Am 5. Februar 2018 war die Berliner Mauer so lange weg, wie sie stand: 28 Jahre, 2 Monate und 26 Tage. Einigen Medien war das eine Meldung wert. Dass das Jahr des Mauerfalls auch das entscheidende Jahr war, den fast hundertjährigen deutschen Kolonialismus in Namibia zu beenden, blieb jedoch nahezu unbeachtet. Dabei forderten Herero-Vertreter*innen am 26. Januar 2018 mit Nachdruck die Aufarbeitung des von Deutschen zwischen 1904 und 1908 verübten Völkermords an den Herero und Nama. An dieser sollten neben namibischen Regierungsrepräsentant*innen auch die Nachfahren der Ermordeten beteiligt werden. Doch die öffentliche Aufmerksamkeit richtete sich darauf, die vermeintliche Befreiung Ostdeutschlands zu feiern oder auch zu beweihräuchern. Darüber wurde die Verantwortung für die kolonialen Kriegsverbrechen in Namibia einmal mehr verschwiegen.

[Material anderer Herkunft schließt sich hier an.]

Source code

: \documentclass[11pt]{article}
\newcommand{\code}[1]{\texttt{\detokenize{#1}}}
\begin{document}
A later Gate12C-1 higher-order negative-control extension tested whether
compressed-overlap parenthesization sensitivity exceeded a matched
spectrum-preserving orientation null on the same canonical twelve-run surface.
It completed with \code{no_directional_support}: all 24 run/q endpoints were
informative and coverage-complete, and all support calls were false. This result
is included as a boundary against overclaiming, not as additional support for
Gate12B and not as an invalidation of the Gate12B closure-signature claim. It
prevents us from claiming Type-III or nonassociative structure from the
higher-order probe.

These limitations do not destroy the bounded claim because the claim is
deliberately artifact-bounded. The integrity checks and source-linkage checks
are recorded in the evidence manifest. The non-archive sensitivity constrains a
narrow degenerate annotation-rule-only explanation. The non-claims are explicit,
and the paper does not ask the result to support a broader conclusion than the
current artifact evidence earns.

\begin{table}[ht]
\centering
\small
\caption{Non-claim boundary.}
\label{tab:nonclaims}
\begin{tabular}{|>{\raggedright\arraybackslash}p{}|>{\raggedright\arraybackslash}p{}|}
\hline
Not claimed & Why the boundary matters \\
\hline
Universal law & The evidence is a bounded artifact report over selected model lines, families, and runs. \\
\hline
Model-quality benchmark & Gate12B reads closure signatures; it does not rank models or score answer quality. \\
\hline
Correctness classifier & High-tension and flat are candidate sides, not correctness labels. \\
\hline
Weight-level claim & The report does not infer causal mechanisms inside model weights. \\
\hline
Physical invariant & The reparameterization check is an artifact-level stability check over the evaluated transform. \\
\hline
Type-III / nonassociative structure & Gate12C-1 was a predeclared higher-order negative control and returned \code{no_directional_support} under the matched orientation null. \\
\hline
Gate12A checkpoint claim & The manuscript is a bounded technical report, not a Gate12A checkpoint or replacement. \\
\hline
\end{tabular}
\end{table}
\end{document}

Mich ärgert diese Ignoranz ungeheuer: Ist es verdammt nochmal nicht die Verantwortung von uns weißen deutschen Feministinnen, dieses Schweigen zu durchbrechen? Wollen wir es wirklich allein chrismon überlassen, uns darüber aufzuklären, dass es ein Treffen der Linksfraktion mit den Herero-Vertreter*innen gab? Als in der DDR sozialisierte Frau* will ich auch nicht akzeptieren, dass mir die Geschichte der durch die DDR in den 1970er Jahren nach Güstrow rekrutierten Schwarzen Kinder aus Namibia als Heldengeschichte der Solidarität und schließlich erfolgreiche Wiedereingliederung ins postkoloniale Namibia erzählt wird. Das tut zum Beispiel der Film „Zeitreise: Die DDR Kinder aus Namibia“ des NDR.
Dieser kleine, vermeintlich gut gemeinte Film hat mich fertiggemacht. Er beginnt mit einer vor Klischees strotzenden Einstellung auf ein Schwarz-Weiß-Foto, über das digital animierte Schneeflocken fallen. Wie wohl die Schwarzen Kinder Schnee erlebt haben, wird gefragt. Die Migrationspolitik der DDR wird auf den Geschmack von Schnee eingeschmolzen und damit infantilisiert und romantisiert. Gleichzeitig werden die Kinder in der Schneelandschaft Ostdeutschlands als fremd und anders markiert. Es folgen eingesprochene Beschreibungen des Heimalltags, die die Hilfslosigkeit und Armut der Kinder überhaupt erst konstruieren. Der Film wiederholt damit die rassistische Rhetorik, die, wie Maisha Auma schreibt, die DDR im Versuch, sich mit dem Befreiungskampf Namibias zu solidarisieren, reproduzierte.[1] Die weißen Lehrerinnen werden hingegen durch die Erfahrung, die Kinder zum Beispiel in Englisch, statt Russisch zu unterrichten, als sich emanzipierend eingeführt.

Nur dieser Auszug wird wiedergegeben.